Scan the data below and state how many of its lines contain the word "array", giving only the figure.

** Opening DATA PROVIDED block **

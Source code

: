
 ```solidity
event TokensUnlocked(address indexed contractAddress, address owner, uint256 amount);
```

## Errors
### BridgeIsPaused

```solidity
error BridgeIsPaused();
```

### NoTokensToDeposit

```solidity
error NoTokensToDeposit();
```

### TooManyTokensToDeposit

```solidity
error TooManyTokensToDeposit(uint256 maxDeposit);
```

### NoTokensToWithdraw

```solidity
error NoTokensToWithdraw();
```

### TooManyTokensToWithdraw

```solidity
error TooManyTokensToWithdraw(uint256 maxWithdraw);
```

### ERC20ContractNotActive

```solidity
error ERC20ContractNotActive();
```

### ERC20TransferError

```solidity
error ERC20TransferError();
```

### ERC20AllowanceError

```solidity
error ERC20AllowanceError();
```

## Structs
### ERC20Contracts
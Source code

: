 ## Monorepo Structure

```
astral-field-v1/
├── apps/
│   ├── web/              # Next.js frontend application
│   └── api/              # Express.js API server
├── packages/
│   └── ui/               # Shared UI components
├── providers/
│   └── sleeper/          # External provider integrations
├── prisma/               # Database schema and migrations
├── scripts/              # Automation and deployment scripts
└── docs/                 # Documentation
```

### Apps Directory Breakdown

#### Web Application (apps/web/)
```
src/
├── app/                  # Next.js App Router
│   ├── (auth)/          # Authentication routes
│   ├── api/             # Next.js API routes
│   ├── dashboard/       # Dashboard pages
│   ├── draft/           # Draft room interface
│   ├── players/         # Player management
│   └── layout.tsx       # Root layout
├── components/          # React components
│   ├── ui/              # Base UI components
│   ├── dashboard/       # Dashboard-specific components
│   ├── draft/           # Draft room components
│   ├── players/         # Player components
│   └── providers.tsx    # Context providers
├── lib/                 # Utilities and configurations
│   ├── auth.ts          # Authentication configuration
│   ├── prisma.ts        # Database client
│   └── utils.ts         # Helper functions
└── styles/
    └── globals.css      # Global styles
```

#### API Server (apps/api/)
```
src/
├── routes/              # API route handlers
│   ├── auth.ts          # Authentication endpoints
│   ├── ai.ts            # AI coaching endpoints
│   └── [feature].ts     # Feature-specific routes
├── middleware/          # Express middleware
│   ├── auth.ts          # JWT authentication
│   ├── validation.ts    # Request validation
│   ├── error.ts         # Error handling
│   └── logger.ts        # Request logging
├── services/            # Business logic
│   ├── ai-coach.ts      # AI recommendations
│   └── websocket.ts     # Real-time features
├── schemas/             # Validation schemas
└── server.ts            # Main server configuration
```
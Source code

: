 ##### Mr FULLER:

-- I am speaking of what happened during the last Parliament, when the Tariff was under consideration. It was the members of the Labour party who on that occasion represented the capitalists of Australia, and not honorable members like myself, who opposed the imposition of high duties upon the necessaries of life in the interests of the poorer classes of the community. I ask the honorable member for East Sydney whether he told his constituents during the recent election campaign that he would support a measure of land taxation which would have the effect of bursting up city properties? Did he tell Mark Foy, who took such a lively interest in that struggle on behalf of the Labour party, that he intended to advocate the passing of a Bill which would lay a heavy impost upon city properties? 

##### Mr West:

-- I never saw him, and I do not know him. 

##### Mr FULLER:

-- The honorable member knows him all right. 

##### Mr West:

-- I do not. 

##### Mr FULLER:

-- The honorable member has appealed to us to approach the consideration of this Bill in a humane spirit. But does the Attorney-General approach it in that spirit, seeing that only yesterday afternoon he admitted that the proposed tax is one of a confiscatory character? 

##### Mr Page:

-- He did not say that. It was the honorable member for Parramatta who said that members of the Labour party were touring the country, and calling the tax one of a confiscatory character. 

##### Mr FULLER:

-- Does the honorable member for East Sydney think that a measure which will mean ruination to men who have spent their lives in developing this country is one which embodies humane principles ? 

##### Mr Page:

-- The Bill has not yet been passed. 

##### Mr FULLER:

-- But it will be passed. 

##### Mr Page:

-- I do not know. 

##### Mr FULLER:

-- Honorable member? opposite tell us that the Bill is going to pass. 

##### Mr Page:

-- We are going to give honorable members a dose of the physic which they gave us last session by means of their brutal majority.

** Closing DATA PROVIDED block **
** Opening DATA PROVIDED block **

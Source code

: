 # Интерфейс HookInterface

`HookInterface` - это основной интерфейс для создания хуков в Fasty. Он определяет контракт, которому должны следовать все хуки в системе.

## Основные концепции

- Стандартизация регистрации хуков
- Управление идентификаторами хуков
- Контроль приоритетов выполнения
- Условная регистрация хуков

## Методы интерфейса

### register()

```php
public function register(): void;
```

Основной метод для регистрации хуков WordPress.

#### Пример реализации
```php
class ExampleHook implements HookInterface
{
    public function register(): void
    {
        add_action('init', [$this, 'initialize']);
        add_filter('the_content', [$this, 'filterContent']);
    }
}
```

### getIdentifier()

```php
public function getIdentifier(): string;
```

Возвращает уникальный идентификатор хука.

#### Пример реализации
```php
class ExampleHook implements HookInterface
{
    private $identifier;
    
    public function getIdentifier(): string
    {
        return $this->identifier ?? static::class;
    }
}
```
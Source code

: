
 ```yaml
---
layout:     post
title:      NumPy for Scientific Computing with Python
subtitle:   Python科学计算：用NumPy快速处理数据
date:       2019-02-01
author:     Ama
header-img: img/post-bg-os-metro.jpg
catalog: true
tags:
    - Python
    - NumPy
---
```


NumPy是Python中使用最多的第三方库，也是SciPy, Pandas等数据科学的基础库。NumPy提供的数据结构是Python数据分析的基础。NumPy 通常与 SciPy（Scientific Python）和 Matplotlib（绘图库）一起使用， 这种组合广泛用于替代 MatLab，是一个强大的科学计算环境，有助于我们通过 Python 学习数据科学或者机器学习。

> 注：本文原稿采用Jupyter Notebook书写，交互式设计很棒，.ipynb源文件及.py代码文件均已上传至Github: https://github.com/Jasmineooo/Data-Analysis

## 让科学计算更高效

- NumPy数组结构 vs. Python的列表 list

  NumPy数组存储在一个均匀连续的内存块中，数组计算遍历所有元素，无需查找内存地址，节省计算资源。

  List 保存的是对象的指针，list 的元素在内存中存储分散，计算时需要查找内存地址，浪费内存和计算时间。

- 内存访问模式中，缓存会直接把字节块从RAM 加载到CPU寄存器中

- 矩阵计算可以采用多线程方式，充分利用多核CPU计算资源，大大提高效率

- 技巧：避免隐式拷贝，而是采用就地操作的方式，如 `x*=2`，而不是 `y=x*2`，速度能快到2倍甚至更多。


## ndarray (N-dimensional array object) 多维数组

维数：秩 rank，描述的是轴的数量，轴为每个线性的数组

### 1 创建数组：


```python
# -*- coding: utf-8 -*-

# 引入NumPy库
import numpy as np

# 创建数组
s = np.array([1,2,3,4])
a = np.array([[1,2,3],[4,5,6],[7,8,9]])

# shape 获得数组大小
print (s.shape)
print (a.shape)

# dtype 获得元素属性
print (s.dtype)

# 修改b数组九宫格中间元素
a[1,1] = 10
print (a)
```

** Closing DATA PROVIDED block **
** Opening DATA PROVIDED block **

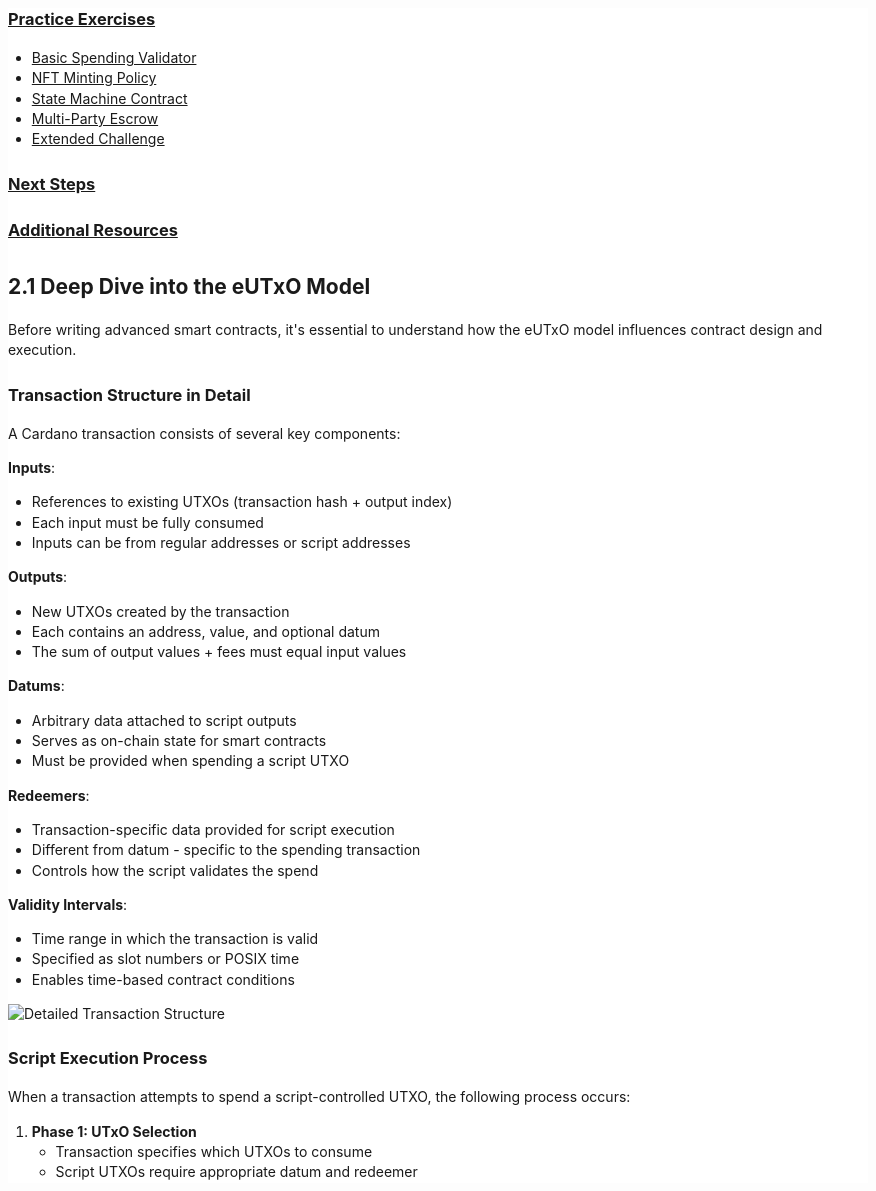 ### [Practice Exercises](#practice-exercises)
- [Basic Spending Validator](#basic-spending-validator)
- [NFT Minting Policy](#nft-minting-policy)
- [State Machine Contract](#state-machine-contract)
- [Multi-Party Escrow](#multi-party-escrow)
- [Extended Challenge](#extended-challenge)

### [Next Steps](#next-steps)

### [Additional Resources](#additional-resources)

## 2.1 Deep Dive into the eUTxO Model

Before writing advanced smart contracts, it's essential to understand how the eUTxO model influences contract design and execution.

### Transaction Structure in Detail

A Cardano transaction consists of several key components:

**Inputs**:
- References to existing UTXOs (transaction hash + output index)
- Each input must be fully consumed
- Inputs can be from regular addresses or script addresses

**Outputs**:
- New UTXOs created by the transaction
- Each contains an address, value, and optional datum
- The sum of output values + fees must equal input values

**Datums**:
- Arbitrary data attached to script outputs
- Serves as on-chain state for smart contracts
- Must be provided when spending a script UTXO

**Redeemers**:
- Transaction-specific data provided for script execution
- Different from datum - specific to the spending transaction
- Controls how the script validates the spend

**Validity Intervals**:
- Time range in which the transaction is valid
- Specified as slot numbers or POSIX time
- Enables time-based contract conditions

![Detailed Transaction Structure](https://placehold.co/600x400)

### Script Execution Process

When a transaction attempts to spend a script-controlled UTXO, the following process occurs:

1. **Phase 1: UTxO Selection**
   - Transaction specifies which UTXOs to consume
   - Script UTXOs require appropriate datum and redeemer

** Closing DATA PROVIDED block **

| EXERCISE RESULT |
3